Similarly, if you play the pianoforte then you’re playing the Italian words for “soft”, piano, and “loud”, forte—the name was deliberately coined because the piano was the first keyboard instrument that allowed the player to change the volume of what he or she was playing. And the preposterous meaning of preposterous comes from the fact that it combines two entirely contradictory Latin words: prae, meaning “before”, and posterus, meaning “after” or “subsequent”. So something described as preposterous is literally as absurd as something that has its “before after”.

And then there are words like bittersweet, and speechwriting. The word bridegroom literally means “bride-man”. Firewater is an old name for strong liquor. And how can you really have a ballpoint when balls don’t have points? Or be a spendthrift when thrifty people don’t spend? And how exactly can you be wholesome? Feel free to add your own oxymoronic examples to this list. 

In random order, of course. 


12 March 2015

Pencil

Earlier on today, we tweeted this: 
And we thought you might like to know a bit more about it.

It’s easy to presume that pen and pencil are related words, but in fact they’re completely unconnected. Pen comes from the Latin word penna, meaning “feather”, making it an etymological cousin of words like pennant, empennage and even penne pasta. The earliest pens were quills—long birds’ feathers dipped in liquid ink—and it’s from there that the modern pen eventually evolved.

Pencil, on the other hand, comes from penicillus, which was originally the Latin word for artist’s paintbrush. Brushes were used as writing implements long before modern pencils of lead, chalk and eventually graphite were developed in the Middle Ages, and it’s from there that the modern pencil emerged in the late 1500s. 

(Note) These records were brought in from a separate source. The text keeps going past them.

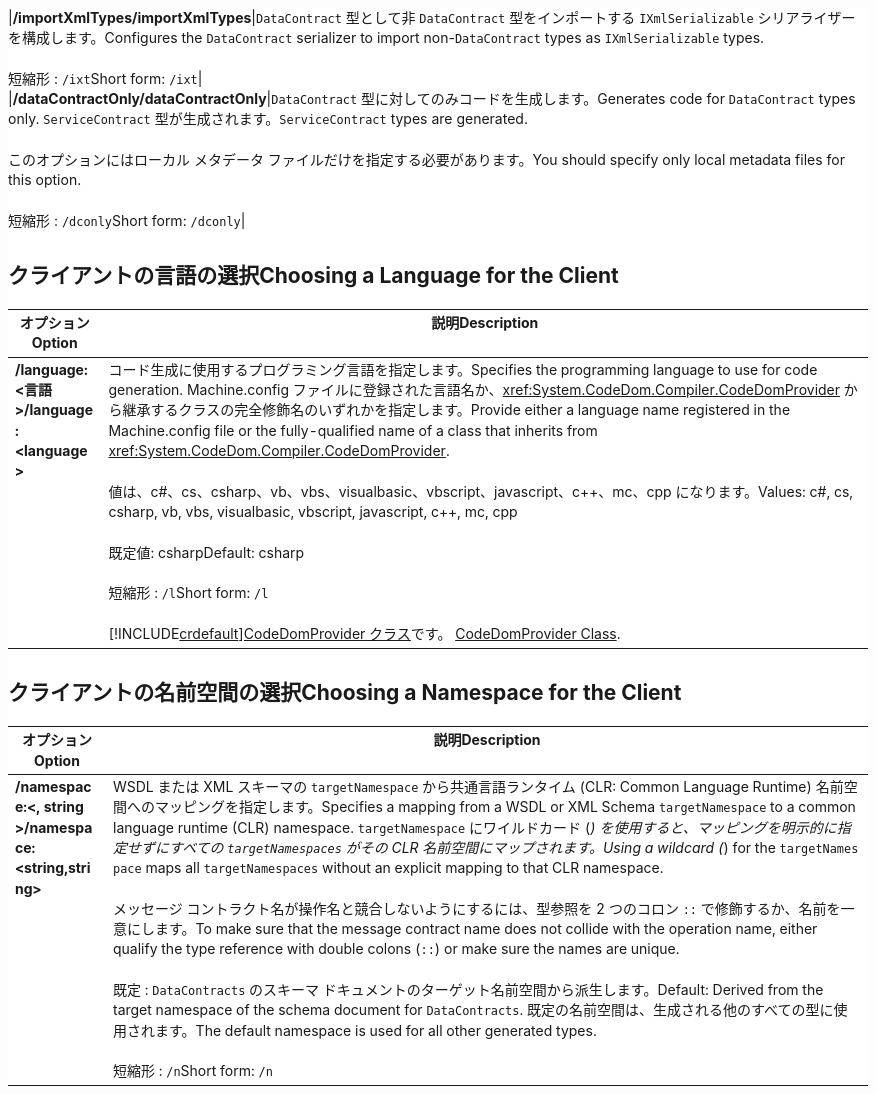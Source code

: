 |<span data-ttu-id="294b0-138">**/importXmlTypes**</span><span class="sxs-lookup"><span data-stu-id="294b0-138">**/importXmlTypes**</span></span>|<span data-ttu-id="294b0-139">`DataContract` 型として非 `DataContract` 型をインポートする `IXmlSerializable` シリアライザーを構成します。</span><span class="sxs-lookup"><span data-stu-id="294b0-139">Configures the `DataContract` serializer to import non-`DataContract` types as `IXmlSerializable` types.</span></span><br /><br /> <span data-ttu-id="294b0-140">短縮形 : `/ixt`</span><span class="sxs-lookup"><span data-stu-id="294b0-140">Short form: `/ixt`</span></span>|  
|<span data-ttu-id="294b0-141">**/dataContractOnly**</span><span class="sxs-lookup"><span data-stu-id="294b0-141">**/dataContractOnly**</span></span>|<span data-ttu-id="294b0-142">`DataContract` 型に対してのみコードを生成します。</span><span class="sxs-lookup"><span data-stu-id="294b0-142">Generates code for `DataContract` types only.</span></span> <span data-ttu-id="294b0-143">`ServiceContract` 型が生成されます。</span><span class="sxs-lookup"><span data-stu-id="294b0-143">`ServiceContract` types are generated.</span></span><br /><br /> <span data-ttu-id="294b0-144">このオプションにはローカル メタデータ ファイルだけを指定する必要があります。</span><span class="sxs-lookup"><span data-stu-id="294b0-144">You should specify only local metadata files for this option.</span></span><br /><br /> <span data-ttu-id="294b0-145">短縮形 : `/dconly`</span><span class="sxs-lookup"><span data-stu-id="294b0-145">Short form: `/dconly`</span></span>|  
  
## <a name="choosing-a-language-for-the-client"></a><span data-ttu-id="294b0-146">クライアントの言語の選択</span><span class="sxs-lookup"><span data-stu-id="294b0-146">Choosing a Language for the Client</span></span>  
  
|<span data-ttu-id="294b0-147">オプション</span><span class="sxs-lookup"><span data-stu-id="294b0-147">Option</span></span>|<span data-ttu-id="294b0-148">説明</span><span class="sxs-lookup"><span data-stu-id="294b0-148">Description</span></span>|  
|------------|-----------------|  
|<span data-ttu-id="294b0-149">**/language:\<言語 >**</span><span class="sxs-lookup"><span data-stu-id="294b0-149">**/language:\<language>**</span></span>|<span data-ttu-id="294b0-150">コード生成に使用するプログラミング言語を指定します。</span><span class="sxs-lookup"><span data-stu-id="294b0-150">Specifies the programming language to use for code generation.</span></span> <span data-ttu-id="294b0-151">Machine.config ファイルに登録された言語名か、<xref:System.CodeDom.Compiler.CodeDomProvider> から継承するクラスの完全修飾名のいずれかを指定します。</span><span class="sxs-lookup"><span data-stu-id="294b0-151">Provide either a language name registered in the Machine.config file or the fully-qualified name of a class that inherits from <xref:System.CodeDom.Compiler.CodeDomProvider>.</span></span><br /><br /> <span data-ttu-id="294b0-152">値は、c#、cs、csharp、vb、vbs、visualbasic、vbscript、javascript、c++、mc、cpp になります。</span><span class="sxs-lookup"><span data-stu-id="294b0-152">Values: c#, cs, csharp, vb, vbs, visualbasic, vbscript, javascript, c++, mc, cpp</span></span><br /><br /> <span data-ttu-id="294b0-153">既定値: csharp</span><span class="sxs-lookup"><span data-stu-id="294b0-153">Default: csharp</span></span><br /><br /> <span data-ttu-id="294b0-154">短縮形 : `/l`</span><span class="sxs-lookup"><span data-stu-id="294b0-154">Short form: `/l`</span></span><br /><br /> [!INCLUDE[crdefault](../../../../includes/crdefault-md.md)]<span data-ttu-id="294b0-155">[CodeDomProvider クラス](http://go.microsoft.com/fwlink/?LinkId=94778)です。</span><span class="sxs-lookup"><span data-stu-id="294b0-155"> [CodeDomProvider Class](http://go.microsoft.com/fwlink/?LinkId=94778).</span></span>|  
  
## <a name="choosing-a-namespace-for-the-client"></a><span data-ttu-id="294b0-156">クライアントの名前空間の選択</span><span class="sxs-lookup"><span data-stu-id="294b0-156">Choosing a Namespace for the Client</span></span>  
  
|<span data-ttu-id="294b0-157">オプション</span><span class="sxs-lookup"><span data-stu-id="294b0-157">Option</span></span>|<span data-ttu-id="294b0-158">説明</span><span class="sxs-lookup"><span data-stu-id="294b0-158">Description</span></span>|  
|------------|-----------------|  
|<span data-ttu-id="294b0-159">**/namespace:\<, string >**</span><span class="sxs-lookup"><span data-stu-id="294b0-159">**/namespace:\<string,string>**</span></span>|<span data-ttu-id="294b0-160">WSDL または XML スキーマの `targetNamespace` から共通言語ランタイム (CLR: Common Language Runtime) 名前空間へのマッピングを指定します。</span><span class="sxs-lookup"><span data-stu-id="294b0-160">Specifies a mapping from a WSDL or XML Schema `targetNamespace` to a common language runtime (CLR) namespace.</span></span> <span data-ttu-id="294b0-161">`targetNamespace` にワイルドカード (*) を使用すると、マッピングを明示的に指定せずにすべての `targetNamespaces` がその CLR 名前空間にマップされます。</span><span class="sxs-lookup"><span data-stu-id="294b0-161">Using a wildcard (*) for the `targetNamespace` maps all `targetNamespaces` without an explicit mapping to that CLR namespace.</span></span><br /><br /> <span data-ttu-id="294b0-162">メッセージ コントラクト名が操作名と競合しないようにするには、型参照を 2 つのコロン `::` で修飾するか、名前を一意にします。</span><span class="sxs-lookup"><span data-stu-id="294b0-162">To make sure that the message contract name does not collide with the operation name, either qualify the type reference with double colons (`::`) or make sure the names are unique.</span></span><br /><br /> <span data-ttu-id="294b0-163">既定 : `DataContracts` のスキーマ ドキュメントのターゲット名前空間から派生します。</span><span class="sxs-lookup"><span data-stu-id="294b0-163">Default: Derived from the target namespace of the schema document for `DataContracts`.</span></span> <span data-ttu-id="294b0-164">既定の名前空間は、生成される他のすべての型に使用されます。</span><span class="sxs-lookup"><span data-stu-id="294b0-164">The default namespace is used for all other generated types.</span></span><br /><br /> <span data-ttu-id="294b0-165">短縮形 : `/n`</span><span class="sxs-lookup"><span data-stu-id="294b0-165">Short form: `/n`</span></span>|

In turn, the Latin word penicillus is a diminutive of penis—no, honestly—which, besides the obvious, could also be used to mean “tail” in Latin. But how did a word meaning “little tail” also come to mean “paintbrush”? Well, picture a lion’s tail, with a soft tuft of hair at the end of it, and you can probably see the resemblance. Just make sure you’re picturing its tail.


The world’s most dangerous paintbrush

Pedigree

Archery. Tapestry weaving. Playing the lute. Invading England. There were all kinds of things you could do to pass the time in medieval France. 

Another popular pastime was genealogy, the study of heritage and descent. Seemingly, the nobility of the day liked nothing more than drawing elaborate tree diagrams to boast both in print and in picture of their family’s proud French heritage.


Some of these diagrams comprised little more than lists of names connected by a series of hand-drawn strokes and lines. Others, like the one above, were more involved and more detailed. And some were even drawn as actual trees. But no matter how they were put together, there was something about the lines on these genealogical diagrams—long, flat and broad, with shorter vertical strokes linking one generation to the next—that reminded the writers and artists who produced them of birds’ feet. And, in particular, of cranes’ feet.

Today, in modern French, “crane’s feet” is pieds de grues. But back in the eleventh century, it would have been something more like pée de grue. And if that particular snippet of obscure medieval French sounds even slightly familiar, then it’s because pée de grue eventually morphed into our word pedigree—namely, the traceable ancestry or descent of something.